Programming Assignment 3 (Due on Feb 18)

In this assignment you will build a parser - a program that reads a text file and constructs a syntax tree. You will write a top-down parser from scratch and use a program that writes a bottom-up parser for you based on a context-free grammar you provide.

Files

As with the previous assignment, there is a directory hierarchy to the files; please preserve this hierarchy when you download and work with the files.

Problem 1

The directory p1/ contains the framework for a top-down (recursive descent) parser for a Nocaf program. Your task is to extend this program to parse all of the Decaf grammar. The two grammars are given below in a notation called EBNF (Extended Backus-Naur Form). The brackets [ ] are used for optional constructs - that is [ X ] means ( X | <empty> ) in standard notation.
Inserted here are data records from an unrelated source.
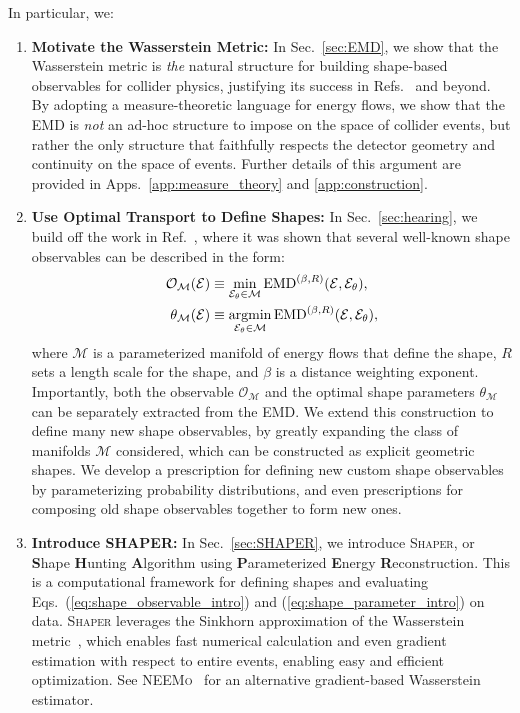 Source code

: \documentclass[letterpaper,11pt]{article}
\newcommand{\E}{\mathcal{E}}
\newcommand{\M}{\mathcal{M}}
\renewcommand{\O}{\mathcal{O}}
\DeclareMathOperator*{\argmin}{argmin}
\DeclareRobustCommand{\Sec}[1]{Sec.~\ref{sec:#1}}
\DeclareRobustCommand{\Apps}[2]{Apps.~\ref{app:#1} and \ref{app:#2}}
\DeclareRobustCommand{\Eqs}[2]{Eqs.~(\ref{eq:#1}) and (\ref{eq:#2})}
\DeclareRobustCommand{\Refer}[1]{Ref.~\cite{#1}}
\newcommand{\Shaper}{\textsc{Shaper}\xspace}
\begin{document}
In particular, we:
%
\begin{enumerate}

    \item \textbf{Motivate the Wasserstein Metric:}
    In \Sec{EMD}, we show that the Wasserstein metric is \emph{the} natural structure for building shape-based observables for collider physics, justifying its success in Refs.~\cite{2020, Komiske_2019, Komiske:2019jim, Collins:2021pld, Park:2022zov, CrispimRomao:2020ejk, Cai:2020vzx,Cai:2021hnn, Cesarotti:2020hwb, Cesarotti_2021, ATLAS:2022jwu} and beyond.
    By adopting a measure-theoretic language for energy flows, we show that the EMD is \emph{not} an ad-hoc structure to impose on the space of collider events, but rather the only structure that faithfully respects the detector geometry and continuity on the space of events.
    Further details of this argument are provided in \Apps{measure_theory}{construction}.
 
 
    \item \textbf{Use Optimal Transport to Define Shapes:}
    In \Sec{hearing}, we build off the work in \Refer{2020}, where it was shown that several well-known shape observables can be described in the form:
    \begin{align}
    \mathcal{O}_\M(\E) &\equiv \min_{\E_\theta \in \M} {\rm EMD}^{(\beta, R)}(\E, \E_\theta), \label{eq:shape_observable_intro} \\
    \theta_\M(\E) &\equiv \argmin_{\E_\theta \in \M} {\rm EMD}^{(\beta, R)}(\E, \E_\theta), \label{eq:shape_parameter_intro} 
    \end{align}
    where $\M$ is a parameterized manifold of energy flows that define the shape, $R$ sets a length scale for the shape, and $\beta$ is a distance weighting exponent. Importantly, both the observable $\O_\M$ and the optimal shape parameters $\theta_\M$ can be separately extracted from the EMD. 
    We extend this construction to define many new shape observables, by greatly expanding the class of manifolds $\M$ considered, which can be constructed as explicit geometric shapes. 
    We develop a prescription for defining new custom shape observables by parameterizing probability distributions, and even prescriptions for composing old shape observables together to form new ones.

        
    \item \textbf{Introduce \textsc{SHAPER}:} In \Sec{SHAPER}, we introduce \Shaper, or \textbf{S}hape \textbf{H}unting \textbf{A}lgorithm using \textbf{P}arameterized \textbf{E}nergy \textbf{R}econstruction.  This is a computational framework for defining shapes and evaluating \Eqs{shape_observable_intro}{shape_parameter_intro} on data.
    \Shaper leverages the Sinkhorn approximation of the Wasserstein metric~\cite{sinkhorn_1966, cuturi2013sinkhorn, CLASON2021124432, feydy2019interpolating}, which enables fast numerical calculation and even gradient estimation with respect to entire events, enabling easy and efficient optimization. See \textsc{NEEMo}~\cite{Kitouni:2022qyr} for an alternative gradient-based Wasserstein estimator.
    

\end{enumerate}
\end{document}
Parentheses are used for grouping, and the * is the usual Kleene star.

Nocaf grammar

ClassDecl -> class Id "{" MethodDecl* "}" <EOF>

MethodDecl -> static Type Id "(" FormalParams ")" Block

Type -> int

FormalParams -> <empty>

Block -> "{" Statement* "}"

Statement -> <empty>

Decaf grammar

High-level program structures

ClassDecl -> class Id "{" MethodDecl* "}" <EOF>

MethodDecl -> static Type Id "(" FormalParams ")" Block

Type -> int  
      | boolean
(No void methods because we have no mechanism for side-effects.)
FormalParams -> [FormalParam ("," FormalParam)*]

FormalParam -> Type Id

Statements

Block -> "{" Statement* "}"

Statement -> Block
           | LocalVarDecl  // LL(2) to distinguish from AssignStmt
           | AssignStmt    // if non-reserved type names are allowed.
           | IfStmt
           | WhileStmt
           | ReturnStmt
           
LocalVarDecl -> Type Id ";"

AssignStmt -> Id "=" Expression ";"

IfStmt -> if "(" Expression ")" Statement [else Statement]
(Your parser must disambiguate the dangling else!)
WhileStmt -> while "(" Expression ")" Statement

ReturnStmt -> return Expression ";"

Expressions

Expression -> ConditionalAndExpr ("||" ConditionalAndExpr)*

ConditionalAndExpr -> EqualityExpr ("&&" EqualityExpr)*

EqualityExpr -> AdditiveExpr (("=="|"!=") AdditiveExpr)*

AdditiveExpr -> MultiplicativeExpr (("+"|"-") MultiplicativeExpr)*

MultiplicativeExpr -> PrimaryExpr (("*"|"/"|"%") PrimaryExpr)*
(Note no UnaryExpr -- we don't have unary minus.)
PrimaryExpr -> Num  // Integer literal
             | Bool    // Boolean literal
             | Id
             | CallExpr   // LL(2) to distinguish from plain Identifier.
             | "(" Expression ")"

CallExpr -> Id "(" ActualParams ")"

ActualParams -> [Expression ("," Expression)*]

Getting Started

Download the files and issue the following commands at the Unix prompt:

You should get the following output:

The program has digested the input Nocaf file, built a syntax tree, and printed out its structure. Most of the architecture you will need to finish the parser is already present in the Nocaf parser in Parser.java. You will have to understand the organization of the parser and reuse some of its ideas. What follows is a general overview of your starting-point code.

Lexer.java

This file contains a fully-working lexer for Decaf - that is, it's a correct solution to the previous homework. You won't have to change the code in this class. It does have some added features:

Nodes.java

This file contains a full set of classes to describe nodes in a Decaf syntax tree. These are similar to the ones you used in Problem 1 of the first assignment. You also won't have to change the code in this class. Some added features are:

Main.java

This is where it all starts. The main() method creates a Scanner and Lexer, as in the previous assignment. Then it creates a Parser, and gets from it a node that represents the text it parses. You might want to uncomment some of the commented-out code in this file during debugging.

Parser.java

This is where all the action is. At the bottom of the file you see the method parseClassDecl() that gets called first.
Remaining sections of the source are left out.